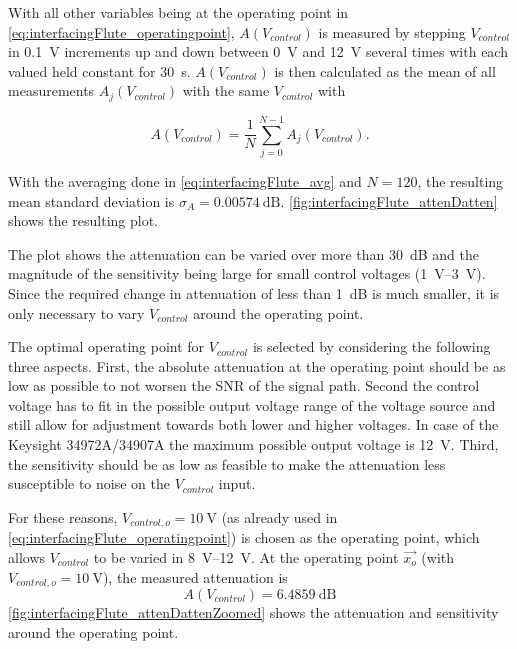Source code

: With all other variables being at the operating point in \autoref{eq:interfacingFlute_operatingpoint}, $A(V_{control})$ is measured by stepping $V_{control}$ in \SI{0.1}{\volt} increments up and down between \SI{0}{\volt} and \SI{12}{\volt} several times with each valued held constant for \SI{30}{\second}. $A(V_{control})$ is then calculated as the mean of all measurements $A_j(V_{control})$ with the same $V_{control}$ with

\begin{equation}\label{eq:interfacingFlute_avg}
A(V_{control}) = \frac{1}{N} \sum_{j=0}^{N-1} A_j(V_{control}).
\end{equation}

With the averaging done in \autoref{eq:interfacingFlute_avg} and $N=120$, the resulting mean standard deviation is $\sigma_A=\SI{0.00574}{\dB}$.
\autoref{fig:interfacingFlute_attenDatten} shows the resulting plot.

The plot shows the attenuation can be varied over more than \SI{30}{\dB} and the magnitude of the sensitivity being large for small control voltages (\SIrange{1}{3}{\volt}).
Since the required change in attenuation of less than \SI{1}{\dB} is much smaller, it is only necessary to vary $V_{control}$ around the operating point.

The optimal operating point for $V_{control}$ is selected by considering the following three aspects.
First, the absolute attenuation at the operating point should be as low as possible to not worsen the SNR of the signal path. Second the control voltage has to fit in the possible output voltage range of the voltage source and still allow for adjustment towards both lower and higher voltages. 
In case of the Keysight 34972A/34907A the maximum possible output voltage is \SI{12}{\volt}.
Third, the sensitivity should be as low as feasible to make the attenuation less susceptible to noise on the $V_{control}$ input.


For these reasons, $V_{control,o}=\SI{10}{\volt}$ (as already used in \autoref{eq:interfacingFlute_operatingpoint}) is chosen as the operating point, which allows $V_{control}$ to be varied in \SIrange{8}{12}{\volt}.
At the operating point $\vec{x_o}$ (with $V_{control,o}=\SI{10}{\volt}$), the measured attenuation is
\begin{equation}
A(V_{control})=\SI{6.4859}{\dB}
\end{equation}
\autoref{fig:interfacingFlute_attenDattenZoomed} shows the attenuation and sensitivity around the operating point.

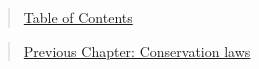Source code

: 
\begin{quote}
\href{https://www.authorea.com/users/24891/articles/131414/_show_article}{Table of Contents}
\end{quote}

\begin{quote}
\href{https://www.authorea.com/users/24891/articles/131413/_show_article}{Previous Chapter: Conservation laws}
\end{quote}



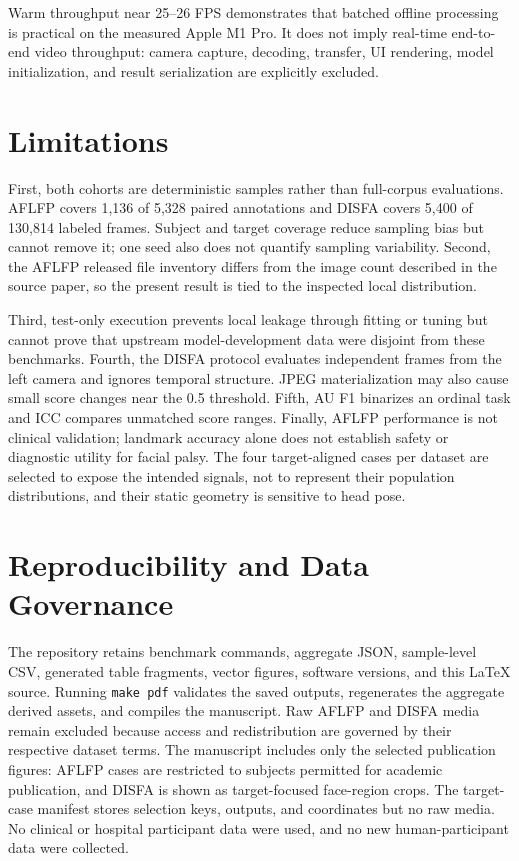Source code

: \documentclass[10pt,journal]{IEEEtran}
\newcommand{\code}[1]{\texttt{#1}}
\begin{document}
Warm throughput near 25--26 FPS demonstrates that batched offline processing
is practical on the measured Apple M1 Pro. It does not imply real-time
end-to-end video throughput: camera capture, decoding, transfer, UI rendering,
model initialization, and result serialization are explicitly excluded.

\section{Limitations}

First, both cohorts are deterministic samples rather than full-corpus
evaluations. AFLFP covers 1,136 of 5,328 paired annotations and DISFA covers
5,400 of 130,814 labeled frames. Subject and target coverage reduce sampling
bias but cannot remove it; one seed also does not quantify sampling
variability. Second, the AFLFP released file inventory differs from the image
count described in the source paper, so the present result is tied to the
inspected local distribution.

Third, test-only execution prevents local leakage through fitting or tuning
but cannot prove that upstream model-development data were disjoint from
these benchmarks. Fourth, the DISFA protocol evaluates independent frames
from the left camera and ignores temporal structure. JPEG materialization may
also cause small score changes near the 0.5 threshold. Fifth, AU F1
binarizes an ordinal task and ICC compares unmatched score ranges. Finally,
AFLFP performance is not clinical validation; landmark accuracy alone does
not establish safety or diagnostic utility for facial palsy. The four
target-aligned cases per dataset are selected to expose the intended signals,
not to represent their population distributions, and their static geometry
is sensitive to head pose.

\section{Reproducibility and Data Governance}

The repository retains benchmark commands, aggregate JSON, sample-level CSV,
generated table fragments, vector figures, software versions, and this
LaTeX source. Running \code{make pdf} validates the saved outputs, regenerates
the aggregate derived assets, and compiles the manuscript. Raw AFLFP and
DISFA media remain excluded because access and redistribution are governed by
their respective dataset terms. The manuscript includes only the selected
publication figures: AFLFP cases are restricted to subjects permitted for
academic publication, and DISFA is shown as target-focused face-region crops.
The target-case manifest stores selection keys, outputs, and coordinates but
no raw media. No clinical or hospital participant data were used, and no new
human-participant data were collected.
\end{document}
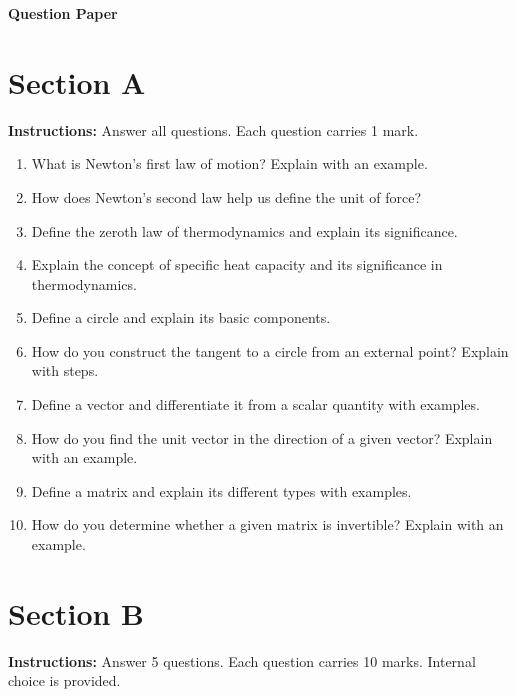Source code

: \documentclass[a4paper,12pt]{article}
\begin{document}
\begin{center}
    {\LARGE \textbf{Question Paper}}
\end{center}

\section*{Section A}
\textbf{Instructions:} Answer all questions. Each question carries 1 mark.\\

\begin{enumerate}
    \item What is Newton’s first law of motion? Explain with an example.
    \item How does Newton’s second law help us define the unit of force?
    \item Define the zeroth law of thermodynamics and explain its significance.
    \item Explain the concept of specific heat capacity and its significance in thermodynamics.
    \item Define a circle and explain its basic components.
    \item How do you construct the tangent to a circle from an external point? Explain with steps.
    \item Define a vector and differentiate it from a scalar quantity with examples.
    \item How do you find the unit vector in the direction of a given vector? Explain with an 
example.
    \item Define a matrix and explain its different types with examples.
    \item How do you determine whether a given matrix is invertible? Explain with an example.
\end{enumerate}

\section*{Section B}
\textbf{Instructions:} Answer 5 questions. Each question carries 10 marks. Internal choice is provided.\\
\end{document}
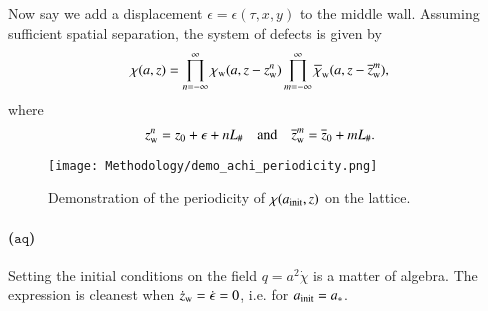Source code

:     Now say we add a displacement $\epsilon= \epsilon(\tau, x, y)$ to the middle wall. %
    Assuming sufficient spatial separation, the system of defects is given by
    \begin{equation}
        \chi(a,z) = \prod_{n= -\infty}^\infty \chi_\mathrm{w}(a, z- z_\mathrm{w}^{n} )\prod_{m=-\infty}^{\infty} {\overline{\chi}_\mathrm{w}(a, z-\overline{z}_\mathrm{w}^m) },
    \end{equation}
    where
    \begin{equation}\label{eq:PT:gwas:wall_antiwall_positions}
        z\ped{w}^n = z_0 + \epsilon + nL_\# %
        \quad\text{and}\quad %
        \widebar{z}\ped{w}^m = \widebar{z}_0+ mL_\#.
    \end{equation}
    \begin{figure}[h]
        \centering
        \texttt{[image: Methodology/demo\_achi\_periodicity.png]}
        \caption{Demonstration of the periodicity of $\chi(a_\mathrm{init},z)$ on the lattice. 
        }\label{fig:PT:gwas:demo_achi_periodicity}
    \end{figure}
    
    



    \paragraph{($\mathtt{aq}$)} %
    Setting the initial conditions on the field $q = a^2 \dot{\chi}$ is a matter of algebra. The expression is cleanest when $\dot{z}_\mathrm{w}=\dot{\epsilon}=0$, i.e. for $a_\mathrm{init}=a_\ast$. %


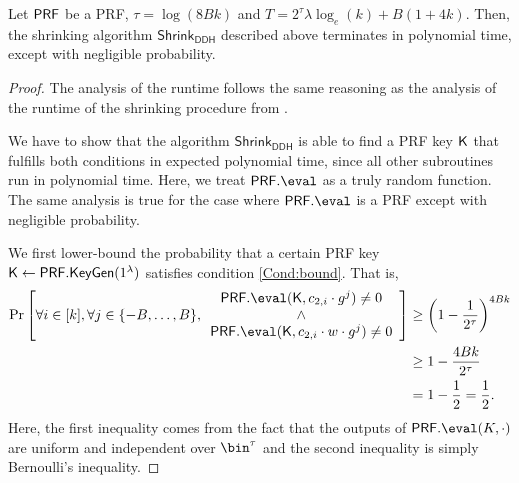 \begin{lemma}[Runtime]
\label{lemma:runtimeShrinkDDH}
Let $\mathsf{PRF}$ be a PRF, $\tau=\log(8Bk)$ and $T=2^\tau\lambda\log_e(k) + B(1+4k)$. Then, the shrinking algorithm $\mathsf{Shrink}_\mathsf{DDH}$ described above terminates in polynomial time, except with negligible probability.
\end{lemma}
\begin{proof}
The analysis of the runtime follows the same reasoning as the analysis of the runtime of the shrinking procedure from \cite{TCC:BBDGM20}.

We have to show that the algorithm $\mathsf{Shrink}_\mathsf{DDH}$ is able to find a PRF key $\mathsf{K}$ that fulfills both conditions in expected polynomial time, since all other subroutines run in polynomial time. Here, we treat $\PRF.\eval$ as a truly random function. The same analysis is true for the case where $\PRF.\eval$ is a PRF except with negligible probability.

We first lower-bound the probability that a certain PRF key $\mathsf{K}\leftarrow\mathsf{PRF}.\mathsf{KeyGen}(1^\lambda)$ satisfies condition \ref{Cond:bound}. That is,
\begin{align*}
   \Pr\left[ \forall i\in [k],\forall j\in\{-B,\dots, B\},\begin{array}{c}
        \PRF.\eval(\key,c_{2,i}\cdot g^j)\neq 0  \\
        \land \\ 
        \PRF.\eval(\key,c_{2,i}\cdot w\cdot g^j)\neq 0
   \end{array}\right]& \geq \left(1-\frac{1}{2^\tau}\right)^{4Bk} \\ 
   &\geq 1-\frac{4Bk}{2^\tau}\\
   &= 1-\frac{1}{2}=\frac{1}{2}.
\end{align*}
Here, the first inequality comes from the fact that the outputs of $\PRF.\eval(K,\cdot)$ are uniform and independent over $\bin^\tau$ and the second inequality is simply Bernoulli's inequality.


\end{proof}
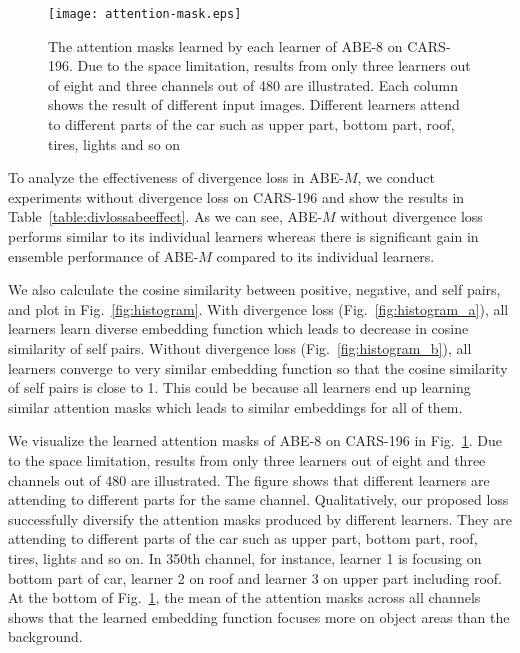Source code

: \documentclass[runningheads]{llncs}
\begin{document}
\begin{figure}[t]
\centering
\texttt{[image: attention-mask.eps]}
\caption{The attention masks learned by each learner of ABE-8 on CARS-196. Due to the space limitation, results from only three learners out of eight and three channels out of 480 are illustrated. Each column shows the result of different input images. Different learners attend to different parts of the car such as upper part, bottom part, roof, tires, lights and so on}
\label{fig:mask}
\end{figure}



To analyze the effectiveness of divergence loss in ABE-$M$, we conduct experiments without divergence loss on CARS-196 and show the results in Table~\ref{table:divlossabeeffect}.
As we can see, ABE-$M$ without divergence loss performs similar to its individual learners whereas there is significant gain in ensemble performance of ABE-$M$ compared to its individual learners.

We also calculate the cosine similarity between positive, negative, and self pairs, and plot in Fig.~\ref{fig:histogram}.
With divergence loss (Fig.~\ref{fig:histogram_a}), all learners learn diverse embedding function which leads to decrease in cosine similarity of self pairs.
Without divergence loss (Fig.~\ref{fig:histogram_b}), all learners converge to very similar embedding function so that the cosine similarity of self pairs is close to 1.
This could be because all learners end up learning similar attention masks which leads to similar embeddings for all of them.


We visualize the learned attention masks of ABE-8 on CARS-196 in Fig.~\ref{fig:mask}.
Due to the space limitation, results from only three learners out of eight and three channels out of 480 are illustrated.
The figure shows that different learners are attending to different parts for the same channel.
Qualitatively, our proposed loss successfully diversify the attention masks produced by different learners.
They are attending to different parts of the car such as upper part, bottom part, roof, tires, lights and so on.
In 350th channel, for instance, learner 1 is focusing on bottom part of car, learner 2 on roof and learner 3 on upper part including roof.
At the bottom of Fig.~\ref{fig:mask}, the mean of the attention masks across all channels shows that the learned embedding function focuses more on object areas than the background.
\end{document}

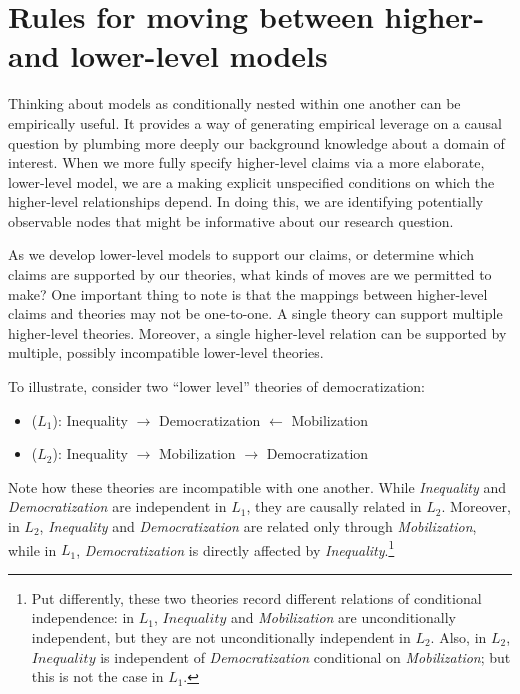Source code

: \documentclass[
  12pt,
]{book}
\providecommand{\tightlist}{%
  \setlength{\itemsep}{0pt}\setlength{\parskip}{0pt}}
\begin{document}
\hypertarget{rules-for-moving-between-higher--and-lower-level-models}{%
\section{Rules for moving between higher- and lower-level models}\label{rules-for-moving-between-higher--and-lower-level-models}}

Thinking about models as conditionally nested within one another can be empirically useful. It provides a way of generating empirical leverage on a causal question by plumbing more deeply our background knowledge about a domain of interest. When we more fully specify higher-level claims via a more elaborate, lower-level model, we are a making explicit unspecified conditions on which the higher-level relationships depend. In doing this, we are identifying potentially observable nodes that might be informative about our research question.

As we develop lower-level models to support our claims, or determine which claims are supported by our theories, what kinds of moves are we permitted to make? One important thing to note is that the mappings between higher-level claims and theories may not be one-to-one. A single theory can support multiple higher-level theories. Moreover, a single higher-level relation can be supported by multiple, possibly incompatible lower-level theories.

To illustrate, consider two ``lower level'' theories of democratization:

\begin{itemize}
\tightlist
\item
  (\(L_1\)): Inequality \(\rightarrow\) Democratization \(\leftarrow\) Mobilization\\
\item
  (\(L_2\)): Inequality \(\rightarrow\) Mobilization \(\rightarrow\) Democratization
\end{itemize}

Note how these theories are incompatible with one another. While \emph{Inequality} and \emph{Democratization} are independent in \(L_1\), they are causally related in \(L_2\). Moreover, in \(L_2\), \emph{Inequality} and \emph{Democratization} are related only through \emph{Mobilization}, while in \(L_1\), \emph{Democratization} is directly affected by \emph{Inequality}.\footnote{Put differently, these two theories record different relations of conditional independence: in \(L_1\), \(Inequality\) and \emph{Mobilization} are unconditionally independent, but they are not unconditionally independent in \(L_2\). Also, in \(L_2\), \(Inequality\) is independent of \emph{Democratization} conditional on \emph{Mobilization}; but this is not the case in \(L_1\).}
\end{document}
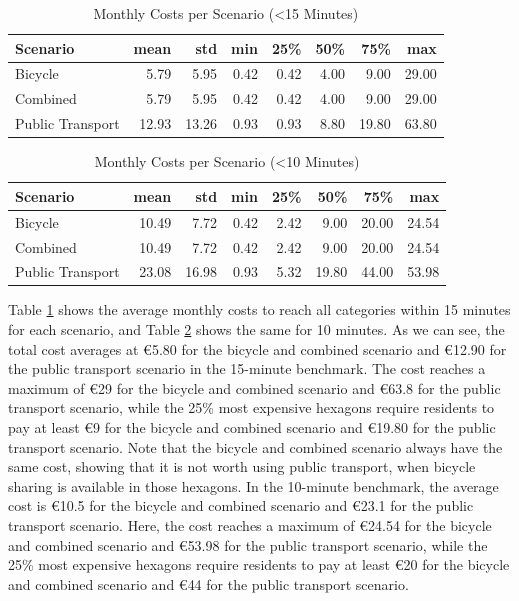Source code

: \begin{table}
  \caption{Monthly Costs per Scenario (<15 Minutes)}
  \label{tab:monthly_costs_per_scenario_15}
  \begin{center}
    \begin{tabular}{|l|r|r|r|r|r|r|r|}
    \hline
    Scenario & mean & std & min & 25\% & 50\% & 75\% & max \\
    \hline
    Bicycle & 5.79 & 5.95 & 0.42 & 0.42 & 4.00 & 9.00 & 29.00 \\
    \hline
    Combined & 5.79 & 5.95 & 0.42 & 0.42 & 4.00 & 9.00 & 29.00 \\
    \hline
    Public Transport & 12.93 & 13.26 & 0.93 & 0.93 & 8.80 & 19.80 & 63.80 \\
    \hline
    \end{tabular}
  \end{center}
\end{table}


\begin{table}
  \caption{Monthly Costs per Scenario (<10 Minutes)}
  \label{tab:monthly_costs_per_scenario_10}
  \begin{center}
    \begin{tabular}{|l|r|r|r|r|r|r|r|}
    \hline
    Scenario & mean & std & min & 25\% & 50\% & 75\% & max \\
    \hline
    Bicycle & 10.49 & 7.72 & 0.42 & 2.42 & 9.00 & 20.00 & 24.54 \\
    \hline
    Combined & 10.49 & 7.72 & 0.42 & 2.42 & 9.00 & 20.00 & 24.54 \\
    \hline
    Public Transport & 23.08 & 16.98 & 0.93 & 5.32 & 19.80 & 44.00 & 53.98 \\
    \hline
    \end{tabular}
  \end{center}
\end{table}

Table \ref{tab:monthly_costs_per_scenario_15} shows the average monthly costs to reach all categories within 15 minutes for each scenario, and Table \ref{tab:monthly_costs_per_scenario_10} shows the same for 10 minutes.
As we can see, the total cost averages at \euro{5.80} for the bicycle and combined scenario and \euro{12.90} for the public transport scenario in the 15-minute benchmark.
The cost reaches a maximum of \euro{29} for the bicycle and combined scenario and \euro{63.8} for the public transport scenario, while the 25\% most expensive hexagons require residents to pay at least \euro{9} for the bicycle and combined scenario and \euro{19.80} for the public transport scenario.
Note that the bicycle and combined scenario always have the same cost, showing that it is not worth using public transport, when bicycle sharing is available in those hexagons.
In the 10-minute benchmark, the average cost is \euro{10.5} for the bicycle and combined scenario and \euro{23.1} for the public transport scenario.
Here, the cost reaches a maximum of \euro{24.54} for the bicycle and combined scenario and \euro{53.98} for the public transport scenario, while the 25\% most expensive hexagons require residents to pay at least \euro{20} for the bicycle and combined scenario and \euro{44} for the public transport scenario.

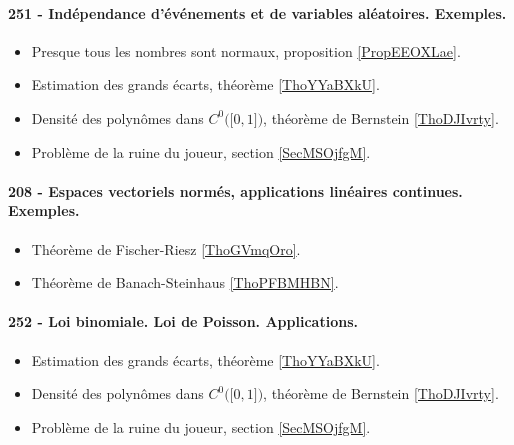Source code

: \paragraph{251 - Indépendance d’événements et de variables aléatoires. Exemples.}
\begin{itemize}
    \item Presque tous les nombres sont normaux, proposition \ref{PropEEOXLae}.
    \item Estimation des grands écarts, théorème \ref{ThoYYaBXkU}.
    \item Densité des polynômes dans \( C^0\big( \mathopen[ 0 , 1 \mathclose] \big)\), théorème de Bernstein \ref{ThoDJIvrty}.
    \item Problème de la ruine du joueur, section \ref{SecMSOjfgM}.
\end{itemize}
\paragraph{208 - Espaces vectoriels normés, applications linéaires continues. Exemples.}
\begin{itemize}
    \item Théorème de Fischer-Riesz \ref{ThoGVmqOro}.
    \item Théorème de Banach-Steinhaus \ref{ThoPFBMHBN}.
\end{itemize}


\paragraph{252 - Loi binomiale. Loi de Poisson. Applications.}
\begin{itemize}
    \item Estimation des grands écarts, théorème \ref{ThoYYaBXkU}.
    \item Densité des polynômes dans \( C^0\big( \mathopen[ 0 , 1 \mathclose] \big)\), théorème de Bernstein \ref{ThoDJIvrty}.
    \item Problème de la ruine du joueur, section \ref{SecMSOjfgM}.
\end{itemize}

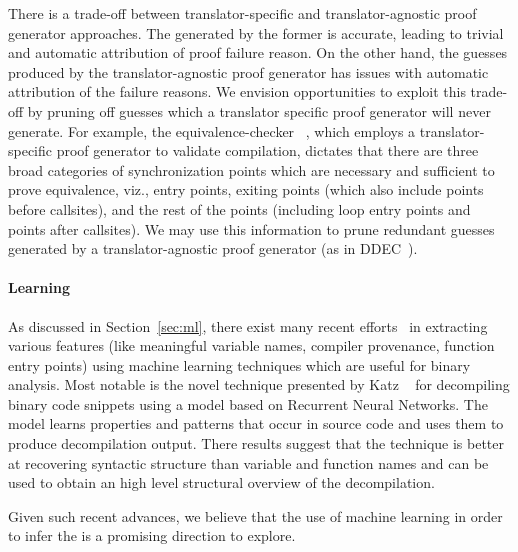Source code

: There is a trade-off between translator-specific and translator-agnostic proof generator approaches. The \syncps generated by the former is accurate, leading to trivial and automatic attribution of proof failure reason. On the other hand, the \syncp guesses produced by the  translator-agnostic proof generator has issues with automatic attribution  of the failure reasons. We envision opportunities to exploit this trade-off by pruning off \syncp  guesses which a translator specific proof generator will never generate. For example, the equivalence-checker ~\cite{TheoSAS19}, which employs a translator-specific proof generator  to validate compilation,  dictates that there are three broad categories of synchronization points which are necessary and sufficient to prove equivalence, viz., 
entry points, exiting points (which also include points before callsites), and the rest of the points (including loop entry points and points after callsites). We may use this information to prune redundant \syncp guesses generated by a translator-agnostic  proof generator (as in DDEC~\cite{DDEC:OOPSLA:2013}).


\paragraph{\textbf{Learning \syncps}}

As discussed in Section~\ref{sec:ml}, there exist many recent efforts~\cite{Jaffe:2018ICPC,Rosenblum2007,Rosenblum:2008,Rosenblum:2010,Rosenblum:2011,Bao:2014,Shin:2015} in extracting various features (like meaningful variable names, compiler provenance, function entry points) using machine learning techniques which are useful for binary analysis. Most notable is the novel technique presented by Katz \etal~\cite{katz2018rnn}  for decompiling binary code snippets using a model based on Recurrent Neural Networks. The model learns properties and patterns that occur in source code and uses them to produce decompilation output. There results suggest that the technique is better at recovering syntactic structure than variable and function names and can be used to obtain an high level structural  overview of the decompilation.
    
Given such recent advances, we believe that the use of machine learning in order to infer the \syncp is a promising direction to explore.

-- WHAT YOU NEED TO DO --
Lines from the start of the material through the line containing "The optimal operating" are to be restated word for word; no picture may be included.

-- SOLUTION TO THIS TASK --
Source code

: With all other variables being at the operating point in \autoref{eq:interfacingFlute_operatingpoint}, $A(V_{control})$ is measured by stepping $V_{control}$ in \SI{0.1}{\volt} increments up and down between \SI{0}{\volt} and \SI{12}{\volt} several times with each valued held constant for \SI{30}{\second}. $A(V_{control})$ is then calculated as the mean of all measurements $A_j(V_{control})$ with the same $V_{control}$ with

\begin{equation}\label{eq:interfacingFlute_avg}
A(V_{control}) = \frac{1}{N} \sum_{j=0}^{N-1} A_j(V_{control}).
\end{equation}

With the averaging done in \autoref{eq:interfacingFlute_avg} and $N=120$, the resulting mean standard deviation is $\sigma_A=\SI{0.00574}{\dB}$.
\autoref{fig:interfacingFlute_attenDatten} shows the resulting plot.

The plot shows the attenuation can be varied over more than \SI{30}{\dB} and the magnitude of the sensitivity being large for small control voltages (\SIrange{1}{3}{\volt}).
Since the required change in attenuation of less than \SI{1}{\dB} is much smaller, it is only necessary to vary $V_{control}$ around the operating point.

The optimal operating point for $V_{control}$ is selected by considering the following three aspects.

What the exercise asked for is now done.